Filter the entries and keep only the lines where the string "этого" appears.

### AVAILABLE DATA

▼

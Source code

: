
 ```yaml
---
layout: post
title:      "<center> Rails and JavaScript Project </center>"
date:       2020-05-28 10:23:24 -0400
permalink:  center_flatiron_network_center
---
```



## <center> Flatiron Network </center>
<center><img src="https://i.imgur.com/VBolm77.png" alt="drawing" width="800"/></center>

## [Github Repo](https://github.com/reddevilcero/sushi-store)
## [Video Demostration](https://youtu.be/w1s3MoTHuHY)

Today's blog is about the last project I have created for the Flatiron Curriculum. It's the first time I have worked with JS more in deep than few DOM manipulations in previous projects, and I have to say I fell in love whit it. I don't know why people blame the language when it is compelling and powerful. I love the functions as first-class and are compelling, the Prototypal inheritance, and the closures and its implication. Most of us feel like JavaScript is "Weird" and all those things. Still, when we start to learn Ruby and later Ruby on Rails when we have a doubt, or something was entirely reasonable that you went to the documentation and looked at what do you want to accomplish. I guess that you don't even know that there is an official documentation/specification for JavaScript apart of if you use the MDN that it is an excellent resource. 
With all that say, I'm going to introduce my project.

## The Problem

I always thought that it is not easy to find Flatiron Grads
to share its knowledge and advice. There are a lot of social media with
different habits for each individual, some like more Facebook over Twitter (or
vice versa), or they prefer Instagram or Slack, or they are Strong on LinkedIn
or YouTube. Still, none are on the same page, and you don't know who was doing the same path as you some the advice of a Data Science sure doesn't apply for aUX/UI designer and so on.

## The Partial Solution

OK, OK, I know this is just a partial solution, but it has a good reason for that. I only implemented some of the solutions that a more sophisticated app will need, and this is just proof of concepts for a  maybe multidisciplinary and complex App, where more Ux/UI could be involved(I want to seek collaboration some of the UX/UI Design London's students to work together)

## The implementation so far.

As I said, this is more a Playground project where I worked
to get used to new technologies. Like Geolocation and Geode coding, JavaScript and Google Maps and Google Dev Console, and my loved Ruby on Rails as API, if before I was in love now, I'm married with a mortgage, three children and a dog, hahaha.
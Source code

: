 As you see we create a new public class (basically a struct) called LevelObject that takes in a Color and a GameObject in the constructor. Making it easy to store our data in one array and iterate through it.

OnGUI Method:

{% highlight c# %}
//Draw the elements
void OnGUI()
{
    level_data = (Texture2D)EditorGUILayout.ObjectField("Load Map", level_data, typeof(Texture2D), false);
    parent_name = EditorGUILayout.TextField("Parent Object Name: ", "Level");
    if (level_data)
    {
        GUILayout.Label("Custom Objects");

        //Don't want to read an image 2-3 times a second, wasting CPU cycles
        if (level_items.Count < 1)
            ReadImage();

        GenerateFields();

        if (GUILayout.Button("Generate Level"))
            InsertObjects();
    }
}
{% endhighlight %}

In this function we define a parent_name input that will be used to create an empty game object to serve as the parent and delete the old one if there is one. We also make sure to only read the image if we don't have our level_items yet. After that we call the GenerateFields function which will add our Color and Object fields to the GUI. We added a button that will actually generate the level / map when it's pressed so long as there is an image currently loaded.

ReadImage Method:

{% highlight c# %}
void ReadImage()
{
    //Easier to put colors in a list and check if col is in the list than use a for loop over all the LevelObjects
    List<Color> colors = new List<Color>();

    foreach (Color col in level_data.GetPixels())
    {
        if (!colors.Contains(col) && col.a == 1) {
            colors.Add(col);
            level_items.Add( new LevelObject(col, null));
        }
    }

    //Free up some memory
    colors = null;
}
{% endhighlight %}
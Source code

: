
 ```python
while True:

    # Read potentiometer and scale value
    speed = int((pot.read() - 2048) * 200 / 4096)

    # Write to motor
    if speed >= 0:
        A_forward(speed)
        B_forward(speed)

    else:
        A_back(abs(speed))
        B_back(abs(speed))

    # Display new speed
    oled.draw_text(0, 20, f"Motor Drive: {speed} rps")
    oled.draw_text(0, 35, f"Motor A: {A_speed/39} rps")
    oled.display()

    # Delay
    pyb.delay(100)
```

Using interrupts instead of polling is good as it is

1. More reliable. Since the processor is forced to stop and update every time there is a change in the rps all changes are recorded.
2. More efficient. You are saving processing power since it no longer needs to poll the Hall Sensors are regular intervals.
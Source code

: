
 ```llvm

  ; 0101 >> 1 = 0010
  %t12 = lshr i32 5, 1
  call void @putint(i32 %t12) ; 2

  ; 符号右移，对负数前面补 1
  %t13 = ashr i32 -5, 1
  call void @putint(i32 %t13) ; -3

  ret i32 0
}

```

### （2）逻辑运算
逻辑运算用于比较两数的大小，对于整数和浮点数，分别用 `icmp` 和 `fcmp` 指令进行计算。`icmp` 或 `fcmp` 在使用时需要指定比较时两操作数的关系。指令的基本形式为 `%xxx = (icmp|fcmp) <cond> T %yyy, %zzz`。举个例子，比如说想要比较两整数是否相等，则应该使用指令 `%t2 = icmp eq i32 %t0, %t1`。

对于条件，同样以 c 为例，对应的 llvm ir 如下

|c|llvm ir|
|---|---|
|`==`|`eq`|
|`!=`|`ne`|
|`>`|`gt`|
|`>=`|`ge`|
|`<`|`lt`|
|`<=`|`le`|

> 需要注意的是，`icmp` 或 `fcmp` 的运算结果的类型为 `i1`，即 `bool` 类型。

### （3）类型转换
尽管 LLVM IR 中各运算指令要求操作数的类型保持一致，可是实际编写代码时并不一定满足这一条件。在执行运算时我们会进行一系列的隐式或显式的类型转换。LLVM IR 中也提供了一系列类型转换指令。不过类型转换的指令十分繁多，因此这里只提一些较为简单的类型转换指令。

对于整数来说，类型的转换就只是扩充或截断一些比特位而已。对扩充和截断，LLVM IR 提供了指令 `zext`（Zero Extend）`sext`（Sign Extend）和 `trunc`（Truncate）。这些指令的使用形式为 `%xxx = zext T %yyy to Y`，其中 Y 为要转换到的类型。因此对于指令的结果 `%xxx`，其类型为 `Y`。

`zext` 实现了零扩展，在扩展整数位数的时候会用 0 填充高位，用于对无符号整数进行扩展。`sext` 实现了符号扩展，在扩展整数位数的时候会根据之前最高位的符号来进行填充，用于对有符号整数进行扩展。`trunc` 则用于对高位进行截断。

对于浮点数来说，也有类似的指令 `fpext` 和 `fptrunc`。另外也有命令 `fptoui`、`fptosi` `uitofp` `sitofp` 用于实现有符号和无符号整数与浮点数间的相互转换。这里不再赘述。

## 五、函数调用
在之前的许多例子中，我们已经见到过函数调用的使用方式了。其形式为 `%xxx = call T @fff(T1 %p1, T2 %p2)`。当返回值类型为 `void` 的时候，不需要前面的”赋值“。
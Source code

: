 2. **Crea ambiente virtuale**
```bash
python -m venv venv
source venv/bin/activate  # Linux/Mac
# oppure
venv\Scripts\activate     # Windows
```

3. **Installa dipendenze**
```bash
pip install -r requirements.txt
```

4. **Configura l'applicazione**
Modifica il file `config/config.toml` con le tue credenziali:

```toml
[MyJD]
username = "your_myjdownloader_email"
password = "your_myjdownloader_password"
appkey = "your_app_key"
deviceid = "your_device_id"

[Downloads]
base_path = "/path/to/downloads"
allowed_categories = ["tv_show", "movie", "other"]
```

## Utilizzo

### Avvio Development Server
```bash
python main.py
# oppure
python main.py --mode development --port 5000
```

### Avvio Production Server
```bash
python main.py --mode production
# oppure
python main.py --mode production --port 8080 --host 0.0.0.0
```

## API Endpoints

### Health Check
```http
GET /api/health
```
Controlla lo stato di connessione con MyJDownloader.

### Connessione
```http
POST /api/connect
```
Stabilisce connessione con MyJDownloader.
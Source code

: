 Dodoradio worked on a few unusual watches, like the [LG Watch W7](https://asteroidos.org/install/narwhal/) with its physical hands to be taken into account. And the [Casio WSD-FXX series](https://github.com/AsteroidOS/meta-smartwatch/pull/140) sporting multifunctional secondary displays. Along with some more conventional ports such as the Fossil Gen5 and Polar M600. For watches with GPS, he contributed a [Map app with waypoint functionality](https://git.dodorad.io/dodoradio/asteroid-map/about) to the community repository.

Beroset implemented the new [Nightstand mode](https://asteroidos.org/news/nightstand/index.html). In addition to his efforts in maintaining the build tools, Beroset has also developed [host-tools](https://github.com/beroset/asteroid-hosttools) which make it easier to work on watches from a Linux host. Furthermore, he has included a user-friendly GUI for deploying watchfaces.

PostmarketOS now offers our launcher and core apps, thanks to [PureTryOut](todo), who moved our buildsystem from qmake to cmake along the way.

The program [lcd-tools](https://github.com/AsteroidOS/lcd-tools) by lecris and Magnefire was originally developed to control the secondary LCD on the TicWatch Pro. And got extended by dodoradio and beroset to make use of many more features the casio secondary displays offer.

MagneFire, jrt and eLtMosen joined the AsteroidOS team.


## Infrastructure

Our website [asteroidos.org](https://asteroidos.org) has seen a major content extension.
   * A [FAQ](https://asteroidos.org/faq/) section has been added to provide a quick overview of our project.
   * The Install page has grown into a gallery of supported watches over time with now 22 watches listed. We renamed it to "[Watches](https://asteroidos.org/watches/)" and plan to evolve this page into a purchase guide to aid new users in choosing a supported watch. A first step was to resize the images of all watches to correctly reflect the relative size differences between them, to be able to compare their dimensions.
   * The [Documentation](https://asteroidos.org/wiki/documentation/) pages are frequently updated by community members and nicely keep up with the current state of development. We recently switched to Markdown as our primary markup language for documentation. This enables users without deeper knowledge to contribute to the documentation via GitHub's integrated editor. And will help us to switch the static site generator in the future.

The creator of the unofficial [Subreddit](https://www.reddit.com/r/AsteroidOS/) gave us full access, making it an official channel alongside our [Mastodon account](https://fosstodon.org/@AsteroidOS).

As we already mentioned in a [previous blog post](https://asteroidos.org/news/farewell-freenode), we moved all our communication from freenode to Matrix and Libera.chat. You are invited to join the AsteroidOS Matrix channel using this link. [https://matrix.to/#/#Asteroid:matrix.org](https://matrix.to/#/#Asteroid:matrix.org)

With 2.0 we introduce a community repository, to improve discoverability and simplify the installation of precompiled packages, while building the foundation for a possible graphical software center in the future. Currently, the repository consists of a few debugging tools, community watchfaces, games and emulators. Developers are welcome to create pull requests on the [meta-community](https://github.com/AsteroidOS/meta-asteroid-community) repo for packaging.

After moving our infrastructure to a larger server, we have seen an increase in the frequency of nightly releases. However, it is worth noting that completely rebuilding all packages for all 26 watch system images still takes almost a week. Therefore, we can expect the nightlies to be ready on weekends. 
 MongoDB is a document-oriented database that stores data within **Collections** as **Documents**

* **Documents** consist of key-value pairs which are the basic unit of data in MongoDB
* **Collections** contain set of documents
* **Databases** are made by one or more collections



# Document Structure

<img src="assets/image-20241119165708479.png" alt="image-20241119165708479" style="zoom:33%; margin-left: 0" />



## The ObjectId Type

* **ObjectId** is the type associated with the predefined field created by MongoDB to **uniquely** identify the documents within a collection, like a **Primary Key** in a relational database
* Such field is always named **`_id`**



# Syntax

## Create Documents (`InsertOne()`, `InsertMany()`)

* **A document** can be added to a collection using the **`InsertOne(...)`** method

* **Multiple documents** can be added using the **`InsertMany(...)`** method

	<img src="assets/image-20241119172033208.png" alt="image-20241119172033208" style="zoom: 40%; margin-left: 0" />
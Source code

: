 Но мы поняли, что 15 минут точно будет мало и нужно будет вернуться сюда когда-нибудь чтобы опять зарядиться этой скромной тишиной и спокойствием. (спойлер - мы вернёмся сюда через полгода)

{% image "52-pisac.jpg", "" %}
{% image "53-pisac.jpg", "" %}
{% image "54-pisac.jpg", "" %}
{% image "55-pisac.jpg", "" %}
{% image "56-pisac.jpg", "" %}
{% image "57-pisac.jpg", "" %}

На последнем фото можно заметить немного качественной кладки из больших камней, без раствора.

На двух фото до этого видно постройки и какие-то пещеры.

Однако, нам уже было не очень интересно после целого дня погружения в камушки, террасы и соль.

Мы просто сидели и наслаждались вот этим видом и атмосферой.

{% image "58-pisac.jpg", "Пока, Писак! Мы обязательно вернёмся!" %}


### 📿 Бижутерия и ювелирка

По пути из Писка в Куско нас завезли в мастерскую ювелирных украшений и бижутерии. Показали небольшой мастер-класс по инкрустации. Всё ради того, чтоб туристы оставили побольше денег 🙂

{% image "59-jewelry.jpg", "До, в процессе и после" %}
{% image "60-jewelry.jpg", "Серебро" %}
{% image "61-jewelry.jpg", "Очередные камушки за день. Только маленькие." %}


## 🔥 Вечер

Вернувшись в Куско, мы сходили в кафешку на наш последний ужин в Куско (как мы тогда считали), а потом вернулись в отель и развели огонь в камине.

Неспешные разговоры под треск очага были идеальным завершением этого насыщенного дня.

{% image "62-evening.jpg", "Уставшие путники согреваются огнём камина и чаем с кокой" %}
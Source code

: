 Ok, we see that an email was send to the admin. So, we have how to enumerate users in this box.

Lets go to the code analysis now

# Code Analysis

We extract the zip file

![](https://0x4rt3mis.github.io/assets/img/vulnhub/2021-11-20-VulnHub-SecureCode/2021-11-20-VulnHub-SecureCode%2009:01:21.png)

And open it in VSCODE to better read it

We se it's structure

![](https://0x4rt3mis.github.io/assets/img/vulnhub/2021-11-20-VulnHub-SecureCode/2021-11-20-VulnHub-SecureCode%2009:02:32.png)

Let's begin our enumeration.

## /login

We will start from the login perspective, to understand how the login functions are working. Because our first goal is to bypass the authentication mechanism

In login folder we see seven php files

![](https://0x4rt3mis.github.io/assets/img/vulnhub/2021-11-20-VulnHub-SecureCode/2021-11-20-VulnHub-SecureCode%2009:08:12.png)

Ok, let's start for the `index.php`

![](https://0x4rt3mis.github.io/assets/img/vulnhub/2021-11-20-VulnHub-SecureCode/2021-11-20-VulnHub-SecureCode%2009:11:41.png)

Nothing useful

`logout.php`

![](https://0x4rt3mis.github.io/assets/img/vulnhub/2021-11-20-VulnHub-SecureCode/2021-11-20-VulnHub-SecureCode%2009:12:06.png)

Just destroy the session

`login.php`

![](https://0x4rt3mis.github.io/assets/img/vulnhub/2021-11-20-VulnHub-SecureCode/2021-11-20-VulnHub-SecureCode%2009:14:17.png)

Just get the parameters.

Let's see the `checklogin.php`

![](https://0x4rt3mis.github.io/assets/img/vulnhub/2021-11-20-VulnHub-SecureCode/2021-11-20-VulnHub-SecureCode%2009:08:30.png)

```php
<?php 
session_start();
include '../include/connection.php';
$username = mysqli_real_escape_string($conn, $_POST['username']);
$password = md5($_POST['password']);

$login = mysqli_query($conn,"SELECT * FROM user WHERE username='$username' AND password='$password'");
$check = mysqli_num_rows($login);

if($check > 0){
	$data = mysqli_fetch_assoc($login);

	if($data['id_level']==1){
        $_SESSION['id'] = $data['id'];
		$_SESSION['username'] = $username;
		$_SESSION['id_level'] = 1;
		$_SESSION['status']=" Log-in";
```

▲

### ANSWER TO THIS PROBLEM
На двух фото до этого видно постройки и какие-то пещеры.
Неспешные разговоры под треск очага были идеальным завершением этого насыщенного дня.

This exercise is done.